* Provided data
⁂

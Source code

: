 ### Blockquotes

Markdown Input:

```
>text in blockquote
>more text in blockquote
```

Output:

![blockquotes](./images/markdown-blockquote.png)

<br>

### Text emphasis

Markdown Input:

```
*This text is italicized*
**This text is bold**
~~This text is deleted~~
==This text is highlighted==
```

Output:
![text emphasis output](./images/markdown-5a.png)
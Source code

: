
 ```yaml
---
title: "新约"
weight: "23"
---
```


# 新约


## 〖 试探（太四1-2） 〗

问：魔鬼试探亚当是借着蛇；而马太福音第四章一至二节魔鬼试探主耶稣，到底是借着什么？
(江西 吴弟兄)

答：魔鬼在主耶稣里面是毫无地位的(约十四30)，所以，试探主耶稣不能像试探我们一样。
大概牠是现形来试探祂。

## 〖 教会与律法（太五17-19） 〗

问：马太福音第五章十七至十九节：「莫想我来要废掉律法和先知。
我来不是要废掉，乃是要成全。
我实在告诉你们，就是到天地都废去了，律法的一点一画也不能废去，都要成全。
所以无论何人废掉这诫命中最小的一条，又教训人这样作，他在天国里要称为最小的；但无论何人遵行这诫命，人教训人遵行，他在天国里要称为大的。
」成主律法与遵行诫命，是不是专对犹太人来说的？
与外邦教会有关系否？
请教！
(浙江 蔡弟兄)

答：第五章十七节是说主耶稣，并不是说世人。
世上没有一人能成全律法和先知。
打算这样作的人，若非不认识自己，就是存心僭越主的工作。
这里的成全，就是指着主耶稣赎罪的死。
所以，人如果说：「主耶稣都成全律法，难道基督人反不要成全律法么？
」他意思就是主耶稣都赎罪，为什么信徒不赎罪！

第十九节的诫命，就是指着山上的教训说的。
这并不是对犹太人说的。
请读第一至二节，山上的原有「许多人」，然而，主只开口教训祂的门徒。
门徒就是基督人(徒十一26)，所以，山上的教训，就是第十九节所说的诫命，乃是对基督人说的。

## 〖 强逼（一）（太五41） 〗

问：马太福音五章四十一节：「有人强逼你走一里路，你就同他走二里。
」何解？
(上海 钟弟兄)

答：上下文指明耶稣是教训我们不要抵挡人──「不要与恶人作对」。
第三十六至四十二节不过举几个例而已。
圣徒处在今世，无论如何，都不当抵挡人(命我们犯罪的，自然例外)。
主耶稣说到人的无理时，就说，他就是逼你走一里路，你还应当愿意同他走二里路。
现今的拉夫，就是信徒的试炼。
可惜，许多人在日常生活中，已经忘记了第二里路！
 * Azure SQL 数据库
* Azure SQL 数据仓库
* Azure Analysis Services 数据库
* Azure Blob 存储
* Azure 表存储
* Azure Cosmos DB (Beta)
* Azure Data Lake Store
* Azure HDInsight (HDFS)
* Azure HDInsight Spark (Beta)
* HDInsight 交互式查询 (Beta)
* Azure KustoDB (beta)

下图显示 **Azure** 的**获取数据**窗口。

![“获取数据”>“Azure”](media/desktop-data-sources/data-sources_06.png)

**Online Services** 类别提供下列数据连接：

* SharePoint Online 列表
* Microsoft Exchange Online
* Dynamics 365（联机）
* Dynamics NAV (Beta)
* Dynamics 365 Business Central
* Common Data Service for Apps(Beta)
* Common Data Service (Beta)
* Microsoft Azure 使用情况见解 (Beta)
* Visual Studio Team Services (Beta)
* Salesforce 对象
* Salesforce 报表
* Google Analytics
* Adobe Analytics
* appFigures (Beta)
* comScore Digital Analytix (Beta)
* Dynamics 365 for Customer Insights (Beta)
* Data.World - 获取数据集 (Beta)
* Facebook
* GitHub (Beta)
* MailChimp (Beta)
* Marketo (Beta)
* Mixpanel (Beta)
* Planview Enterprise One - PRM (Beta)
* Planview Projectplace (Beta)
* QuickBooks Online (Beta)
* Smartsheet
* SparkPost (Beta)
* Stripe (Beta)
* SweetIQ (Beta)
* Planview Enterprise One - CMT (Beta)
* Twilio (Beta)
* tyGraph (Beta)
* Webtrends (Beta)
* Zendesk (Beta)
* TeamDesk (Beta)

⁂

* Exercise objective
Nothing in the entries should be skipped. Output them all exactly.

* Your solution
Source code

: ### Blockquotes

Markdown Input:

```
>text in blockquote
>more text in blockquote
```

Output:

![blockquotes](./images/markdown-blockquote.png)

<br>

### Text emphasis

Markdown Input:

```
*This text is italicized*
**This text is bold**
~~This text is deleted~~
==This text is highlighted==
```

Output:
![text emphasis output](./images/markdown-5a.png)
Source code

:
 ```yaml
---
title: "新约"
weight: "23"
---
```


# 新约


## 〖 试探（太四1-2） 〗

问：魔鬼试探亚当是借着蛇；而马太福音第四章一至二节魔鬼试探主耶稣，到底是借着什么？
(江西 吴弟兄)

答：魔鬼在主耶稣里面是毫无地位的(约十四30)，所以，试探主耶稣不能像试探我们一样。
大概牠是现形来试探祂。

## 〖 教会与律法（太五17-19） 〗

问：马太福音第五章十七至十九节：「莫想我来要废掉律法和先知。
我来不是要废掉，乃是要成全。
我实在告诉你们，就是到天地都废去了，律法的一点一画也不能废去，都要成全。
所以无论何人废掉这诫命中最小的一条，又教训人这样作，他在天国里要称为最小的；但无论何人遵行这诫命，人教训人遵行，他在天国里要称为大的。
」成主律法与遵行诫命，是不是专对犹太人来说的？
与外邦教会有关系否？
请教！
(浙江 蔡弟兄)

答：第五章十七节是说主耶稣，并不是说世人。
世上没有一人能成全律法和先知。
打算这样作的人，若非不认识自己，就是存心僭越主的工作。
这里的成全，就是指着主耶稣赎罪的死。
所以，人如果说：「主耶稣都成全律法，难道基督人反不要成全律法么？
」他意思就是主耶稣都赎罪，为什么信徒不赎罪！

第十九节的诫命，就是指着山上的教训说的。
这并不是对犹太人说的。
请读第一至二节，山上的原有「许多人」，然而，主只开口教训祂的门徒。
门徒就是基督人(徒十一26)，所以，山上的教训，就是第十九节所说的诫命，乃是对基督人说的。

## 〖 强逼（一）（太五41） 〗

问：马太福音五章四十一节：「有人强逼你走一里路，你就同他走二里。
」何解？
(上海 钟弟兄)

答：上下文指明耶稣是教训我们不要抵挡人──「不要与恶人作对」。
第三十六至四十二节不过举几个例而已。
圣徒处在今世，无论如何，都不当抵挡人(命我们犯罪的，自然例外)。
主耶稣说到人的无理时，就说，他就是逼你走一里路，你还应当愿意同他走二里路。
现今的拉夫，就是信徒的试炼。
可惜，许多人在日常生活中，已经忘记了第二里路！
 * Azure SQL 数据库
* Azure SQL 数据仓库
* Azure Analysis Services 数据库
* Azure Blob 存储
* Azure 表存储
* Azure Cosmos DB (Beta)
* Azure Data Lake Store
* Azure HDInsight (HDFS)
* Azure HDInsight Spark (Beta)
* HDInsight 交互式查询 (Beta)
* Azure KustoDB (beta)

下图显示 **Azure** 的**获取数据**窗口。

![“获取数据”>“Azure”](media/desktop-data-sources/data-sources_06.png)

**Online Services** 类别提供下列数据连接：

* SharePoint Online 列表
* Microsoft Exchange Online
* Dynamics 365（联机）
* Dynamics NAV (Beta)
* Dynamics 365 Business Central
* Common Data Service for Apps(Beta)
* Common Data Service (Beta)
* Microsoft Azure 使用情况见解 (Beta)
* Visual Studio Team Services (Beta)
* Salesforce 对象
* Salesforce 报表
* Google Analytics
* Adobe Analytics
* appFigures (Beta)
* comScore Digital Analytix (Beta)
* Dynamics 365 for Customer Insights (Beta)
* Data.World - 获取数据集 (Beta)
* Facebook
* GitHub (Beta)
* MailChimp (Beta)
* Marketo (Beta)
* Mixpanel (Beta)
* Planview Enterprise One - PRM (Beta)
* Planview Projectplace (Beta)
* QuickBooks Online (Beta)
* Smartsheet
* SparkPost (Beta)
* Stripe (Beta)
* SweetIQ (Beta)
* Planview Enterprise One - CMT (Beta)
* Twilio (Beta)
* tyGraph (Beta)
* Webtrends (Beta)
* Zendesk (Beta)
* TeamDesk (Beta)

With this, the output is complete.